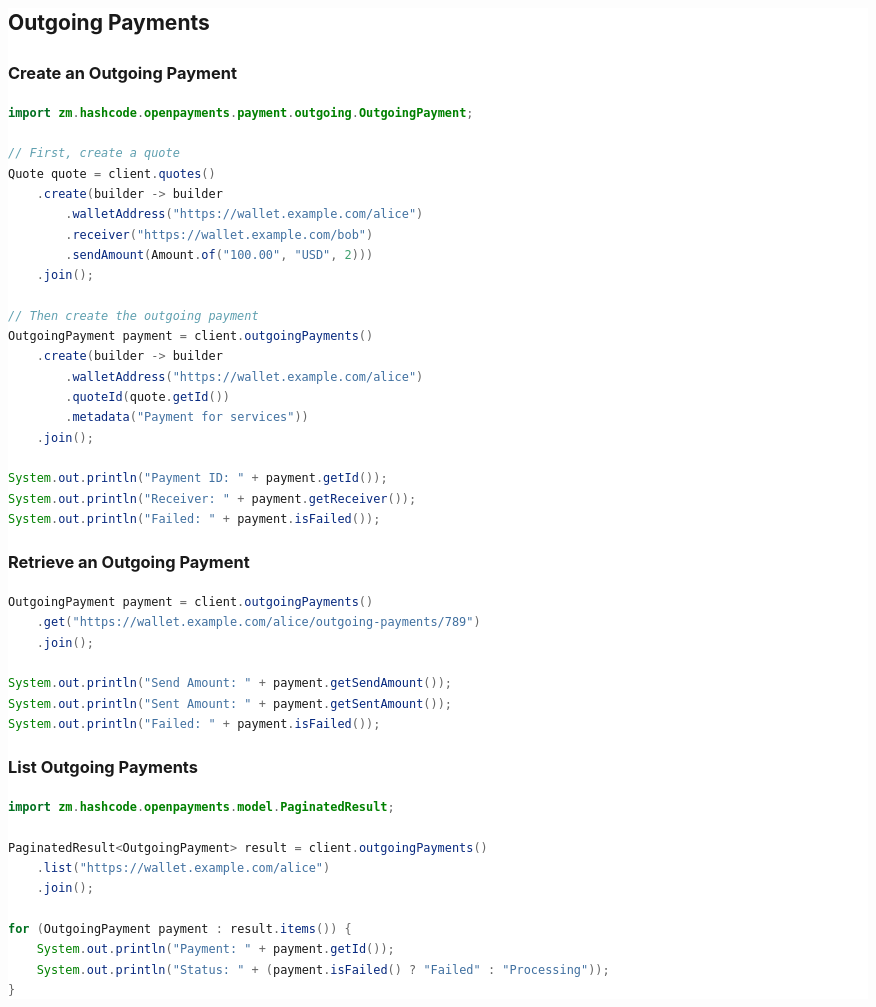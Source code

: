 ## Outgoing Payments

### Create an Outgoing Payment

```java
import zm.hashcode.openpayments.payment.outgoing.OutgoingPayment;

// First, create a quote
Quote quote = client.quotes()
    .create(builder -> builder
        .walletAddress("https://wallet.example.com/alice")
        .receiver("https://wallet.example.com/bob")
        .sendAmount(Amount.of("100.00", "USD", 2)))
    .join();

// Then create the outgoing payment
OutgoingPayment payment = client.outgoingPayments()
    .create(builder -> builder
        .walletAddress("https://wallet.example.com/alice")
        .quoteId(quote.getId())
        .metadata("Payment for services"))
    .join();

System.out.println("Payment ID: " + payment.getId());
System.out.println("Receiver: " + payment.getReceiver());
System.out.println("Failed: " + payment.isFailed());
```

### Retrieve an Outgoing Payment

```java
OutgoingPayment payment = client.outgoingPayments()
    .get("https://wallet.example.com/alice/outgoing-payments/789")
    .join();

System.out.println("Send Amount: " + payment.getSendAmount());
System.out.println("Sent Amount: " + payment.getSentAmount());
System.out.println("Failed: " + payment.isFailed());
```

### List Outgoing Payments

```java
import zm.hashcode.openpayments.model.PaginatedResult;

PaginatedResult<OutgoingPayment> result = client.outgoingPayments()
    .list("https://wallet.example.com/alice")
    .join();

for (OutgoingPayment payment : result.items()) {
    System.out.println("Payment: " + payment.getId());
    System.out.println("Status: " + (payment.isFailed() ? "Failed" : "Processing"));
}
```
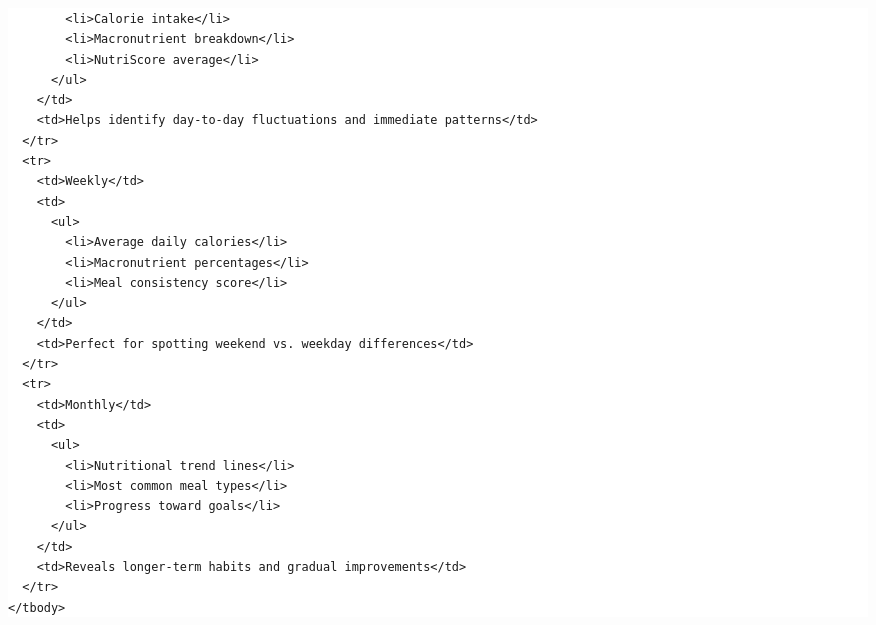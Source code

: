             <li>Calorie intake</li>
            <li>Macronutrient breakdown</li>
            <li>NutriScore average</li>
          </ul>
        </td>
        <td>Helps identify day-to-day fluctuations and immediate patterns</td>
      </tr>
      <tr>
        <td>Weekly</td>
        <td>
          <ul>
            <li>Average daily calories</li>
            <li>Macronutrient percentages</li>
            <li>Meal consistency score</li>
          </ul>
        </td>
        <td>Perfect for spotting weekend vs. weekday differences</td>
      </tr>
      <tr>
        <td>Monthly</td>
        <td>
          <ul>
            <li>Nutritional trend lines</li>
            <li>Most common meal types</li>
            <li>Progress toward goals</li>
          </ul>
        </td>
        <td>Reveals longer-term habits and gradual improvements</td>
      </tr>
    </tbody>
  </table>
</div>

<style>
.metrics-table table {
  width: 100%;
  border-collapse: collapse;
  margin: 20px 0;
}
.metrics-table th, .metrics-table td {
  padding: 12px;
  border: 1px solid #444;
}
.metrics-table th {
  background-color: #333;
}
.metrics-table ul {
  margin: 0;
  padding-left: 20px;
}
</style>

---

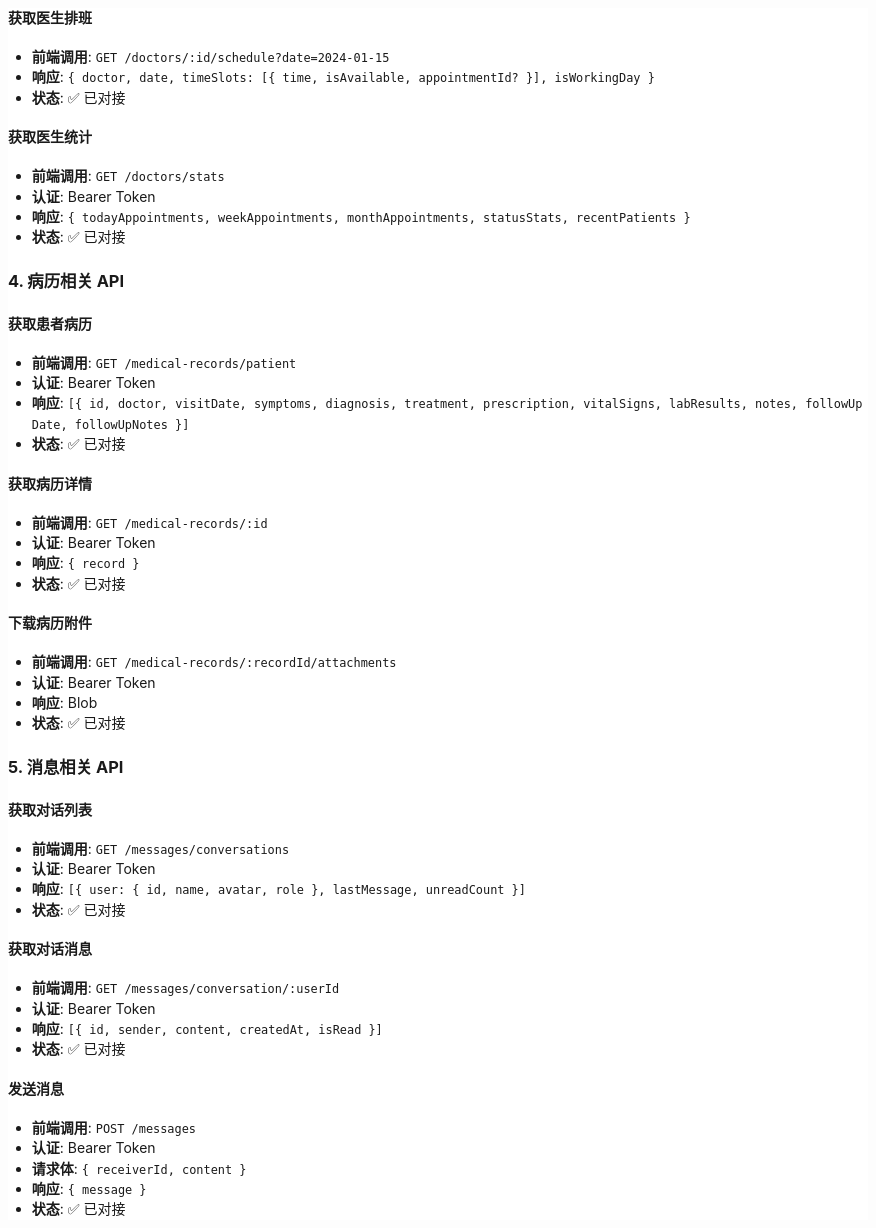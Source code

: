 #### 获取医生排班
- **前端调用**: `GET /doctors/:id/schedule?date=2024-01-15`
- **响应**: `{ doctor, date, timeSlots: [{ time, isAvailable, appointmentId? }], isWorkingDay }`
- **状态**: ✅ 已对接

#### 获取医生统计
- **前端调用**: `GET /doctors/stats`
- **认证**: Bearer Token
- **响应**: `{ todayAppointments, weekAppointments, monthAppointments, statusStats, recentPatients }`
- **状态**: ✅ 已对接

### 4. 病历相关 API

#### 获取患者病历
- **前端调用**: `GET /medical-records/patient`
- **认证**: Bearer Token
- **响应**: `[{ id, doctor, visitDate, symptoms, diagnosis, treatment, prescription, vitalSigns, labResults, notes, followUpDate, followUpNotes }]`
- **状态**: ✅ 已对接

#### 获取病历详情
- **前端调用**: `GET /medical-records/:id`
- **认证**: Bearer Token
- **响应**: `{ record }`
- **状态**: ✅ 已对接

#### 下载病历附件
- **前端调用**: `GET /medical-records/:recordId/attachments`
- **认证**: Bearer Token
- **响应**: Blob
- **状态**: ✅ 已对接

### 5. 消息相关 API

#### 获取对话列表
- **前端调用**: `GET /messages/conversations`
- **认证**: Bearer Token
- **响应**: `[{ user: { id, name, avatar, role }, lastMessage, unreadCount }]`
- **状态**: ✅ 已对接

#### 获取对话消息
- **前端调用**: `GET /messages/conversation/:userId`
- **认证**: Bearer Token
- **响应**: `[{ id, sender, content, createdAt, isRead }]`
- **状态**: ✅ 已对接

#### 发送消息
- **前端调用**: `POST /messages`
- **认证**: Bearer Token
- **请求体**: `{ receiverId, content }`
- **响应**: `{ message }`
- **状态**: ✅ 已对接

**Exercise objective**
Give the count of lines in the entries above that hold the word "border", with no other words.

**Reply**
2